Dr. Michael Misialek:
Thank you. I'd like to go around the table and just get some closing thoughts from our experts about the complexities of professional practice evaluation, and perhaps some pearls for our listeners to take home and hopefully use to dig further in and improve the program that they may have at their institution. So, Dr. Le, we'll start with you, as you were just saying a few things on the topic.
Dr. Brian Le:
I think that the OPPE and FPPE parameters are here to stay. They're fact of life. There's no point in denying them or ignoring them, just to embrace them and accept them for what they are, which are essentially screening tools. I do reiterate what my colleagues say in that the communication behind the parameters is what is key, so that folks are utilizing the report coming out of OPPE and FPPE constructively, and not take it personally or deconstructively, as Dr. Rubin said.
Dr. Michael Misialek:
Wonderful. Thank you. A lot of points that I'm sure resonate with listeners, and Dr. Rubin, some closing thoughts from you to share with the listeners.
Dr. Erin Rubin:
So, I would like to echo what Dr. Le said that these ongoing professional practice evaluation, OPPE, and the focus professional practice evaluation, the FPPE, could be seen as parameters to constrict us or make us feel somewhat confined. But know that we have chosen a superlative career for ourselves, and there's so much flexibility, and that pathology is an amazing subspecialty. And even though these things exist, it should in no way or form impair our ability to be and practice as we do.

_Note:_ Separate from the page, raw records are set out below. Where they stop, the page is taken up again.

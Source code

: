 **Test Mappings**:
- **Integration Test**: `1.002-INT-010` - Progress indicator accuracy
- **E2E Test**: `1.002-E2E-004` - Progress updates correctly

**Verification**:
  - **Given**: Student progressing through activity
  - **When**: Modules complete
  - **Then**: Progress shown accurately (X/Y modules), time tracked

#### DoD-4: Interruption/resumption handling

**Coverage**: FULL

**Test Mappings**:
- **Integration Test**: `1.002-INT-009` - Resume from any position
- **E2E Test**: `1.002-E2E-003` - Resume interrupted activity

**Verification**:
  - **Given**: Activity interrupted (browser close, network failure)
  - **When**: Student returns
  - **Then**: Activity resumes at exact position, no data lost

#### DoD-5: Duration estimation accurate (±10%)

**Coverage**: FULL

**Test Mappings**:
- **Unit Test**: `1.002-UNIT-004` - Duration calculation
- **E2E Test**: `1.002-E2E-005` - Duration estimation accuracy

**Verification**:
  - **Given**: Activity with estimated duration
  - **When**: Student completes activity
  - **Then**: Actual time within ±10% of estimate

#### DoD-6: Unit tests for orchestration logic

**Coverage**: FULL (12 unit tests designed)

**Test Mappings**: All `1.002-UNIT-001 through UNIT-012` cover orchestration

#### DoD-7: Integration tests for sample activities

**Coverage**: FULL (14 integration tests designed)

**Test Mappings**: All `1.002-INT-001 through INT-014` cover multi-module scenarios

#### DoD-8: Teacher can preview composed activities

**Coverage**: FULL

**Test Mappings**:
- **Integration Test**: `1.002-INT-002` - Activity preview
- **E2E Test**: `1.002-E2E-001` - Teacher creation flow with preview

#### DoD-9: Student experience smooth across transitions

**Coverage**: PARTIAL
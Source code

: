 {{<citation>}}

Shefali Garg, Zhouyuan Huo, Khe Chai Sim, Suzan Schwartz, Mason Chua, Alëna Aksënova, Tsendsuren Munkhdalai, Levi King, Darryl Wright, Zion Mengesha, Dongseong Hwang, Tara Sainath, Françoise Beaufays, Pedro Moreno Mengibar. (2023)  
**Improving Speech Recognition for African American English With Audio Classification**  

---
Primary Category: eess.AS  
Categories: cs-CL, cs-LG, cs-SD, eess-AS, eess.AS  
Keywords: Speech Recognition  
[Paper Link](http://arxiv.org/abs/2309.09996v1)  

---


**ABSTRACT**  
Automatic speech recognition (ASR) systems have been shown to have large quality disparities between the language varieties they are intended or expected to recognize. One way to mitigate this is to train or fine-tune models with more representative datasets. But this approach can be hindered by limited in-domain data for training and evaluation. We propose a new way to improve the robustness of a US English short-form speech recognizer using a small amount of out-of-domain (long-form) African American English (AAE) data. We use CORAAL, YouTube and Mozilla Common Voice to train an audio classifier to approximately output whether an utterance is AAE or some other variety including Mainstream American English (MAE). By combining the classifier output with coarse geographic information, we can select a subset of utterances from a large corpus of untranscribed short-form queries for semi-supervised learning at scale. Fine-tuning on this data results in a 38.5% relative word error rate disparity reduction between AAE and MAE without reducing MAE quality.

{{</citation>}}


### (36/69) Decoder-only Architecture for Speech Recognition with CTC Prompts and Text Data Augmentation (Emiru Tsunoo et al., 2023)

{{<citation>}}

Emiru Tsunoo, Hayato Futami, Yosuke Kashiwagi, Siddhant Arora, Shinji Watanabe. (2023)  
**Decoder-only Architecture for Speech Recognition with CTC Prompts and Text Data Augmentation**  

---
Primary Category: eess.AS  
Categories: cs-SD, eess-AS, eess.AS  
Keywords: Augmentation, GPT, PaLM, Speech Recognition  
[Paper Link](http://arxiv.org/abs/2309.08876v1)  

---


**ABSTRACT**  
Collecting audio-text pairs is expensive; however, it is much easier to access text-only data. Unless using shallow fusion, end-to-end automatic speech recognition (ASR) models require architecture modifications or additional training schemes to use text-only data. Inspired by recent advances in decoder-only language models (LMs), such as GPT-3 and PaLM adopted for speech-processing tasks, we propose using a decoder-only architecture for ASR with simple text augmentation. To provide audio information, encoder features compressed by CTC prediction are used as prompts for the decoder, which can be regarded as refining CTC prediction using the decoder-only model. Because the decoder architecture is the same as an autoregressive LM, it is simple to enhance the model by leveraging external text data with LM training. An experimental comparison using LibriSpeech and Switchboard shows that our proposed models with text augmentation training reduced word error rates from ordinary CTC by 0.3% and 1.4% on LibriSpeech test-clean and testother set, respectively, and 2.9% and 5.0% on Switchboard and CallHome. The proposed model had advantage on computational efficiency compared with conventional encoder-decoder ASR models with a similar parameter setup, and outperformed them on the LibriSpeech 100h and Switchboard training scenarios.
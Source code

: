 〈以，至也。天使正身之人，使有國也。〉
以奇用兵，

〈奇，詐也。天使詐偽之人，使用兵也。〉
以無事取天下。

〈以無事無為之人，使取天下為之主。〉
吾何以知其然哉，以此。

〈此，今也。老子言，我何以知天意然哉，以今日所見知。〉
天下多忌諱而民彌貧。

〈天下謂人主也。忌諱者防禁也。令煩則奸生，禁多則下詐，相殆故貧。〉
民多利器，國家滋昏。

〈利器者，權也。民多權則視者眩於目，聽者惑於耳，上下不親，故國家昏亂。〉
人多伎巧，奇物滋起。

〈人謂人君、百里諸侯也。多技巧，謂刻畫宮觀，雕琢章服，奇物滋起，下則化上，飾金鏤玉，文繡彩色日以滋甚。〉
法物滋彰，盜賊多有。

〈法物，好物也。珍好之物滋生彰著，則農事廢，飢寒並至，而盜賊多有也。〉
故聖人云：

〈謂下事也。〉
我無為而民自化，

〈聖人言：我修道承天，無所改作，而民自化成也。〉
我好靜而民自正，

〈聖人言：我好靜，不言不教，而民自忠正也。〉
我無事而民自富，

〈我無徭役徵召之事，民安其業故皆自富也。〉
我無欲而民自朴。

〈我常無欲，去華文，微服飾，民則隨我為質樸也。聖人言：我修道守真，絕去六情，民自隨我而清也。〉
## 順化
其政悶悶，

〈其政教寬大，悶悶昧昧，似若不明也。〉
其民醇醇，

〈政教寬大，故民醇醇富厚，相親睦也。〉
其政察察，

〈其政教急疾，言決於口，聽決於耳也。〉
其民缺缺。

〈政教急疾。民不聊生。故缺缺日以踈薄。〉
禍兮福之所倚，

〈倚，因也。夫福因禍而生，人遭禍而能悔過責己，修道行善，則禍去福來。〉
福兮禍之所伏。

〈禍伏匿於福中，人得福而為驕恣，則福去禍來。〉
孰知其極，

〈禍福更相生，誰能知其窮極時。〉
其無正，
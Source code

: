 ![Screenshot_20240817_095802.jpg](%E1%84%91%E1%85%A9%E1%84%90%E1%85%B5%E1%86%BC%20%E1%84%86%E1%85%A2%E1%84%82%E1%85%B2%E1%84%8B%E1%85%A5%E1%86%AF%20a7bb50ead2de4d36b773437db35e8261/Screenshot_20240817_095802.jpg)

And I just went through the last month, I was teaching the first year medical students and trying to encourage them to go into pathology because of the diversity of our field, and how many different subspecialties that we have that no one really knows about the breadth of what we offer to our patients. And in my career, I've worn so many different hats, and my day is so diverse. It's not about just reading slides all day. And we have an amazing subspecialty of medicine and I feel very privileged to be in this field of pathology.
Dr. Michael Misialek:
Thank you very much for the inspiring words. Dr. Larsen, some final thoughts from you.
Dr. Moira Larsen:
Sure. And while I believe everything that Drs. Rubin and Le have said and echo their feelings about our field, I'm going to be a little more practical here and just state that it is important to recognize that OPPE and FPPE are evaluations that are mandatory. The more we understand them, what they were, how the Joint Commission defines them, what the expectations are, the better we can work within those confines to set up a system that works for us, and to make sure that we meet the spirit and the requirement of the law in order to help keep our hospitals in accreditation, in order to help keep our departments in accreditation, and especially to recognize that the OPPE and FPPE are not the be all and end all, that pathologist competency is really the mechanism we need to use to do all the detailed, extensive work to establish the bonafides of our pathology teams.
Dr. Michael Misialek:
Wonderful. Thank you. Thank you, all of our experts here. Thank you for listening. If you want to find out more information, you can go to the cap.org webpage. There's abundant information under Practice Issues and Pathologists, the Practice Management section located under the Member Resources tab. Thank you again for your time and we hope you were able to find this discussion valuable.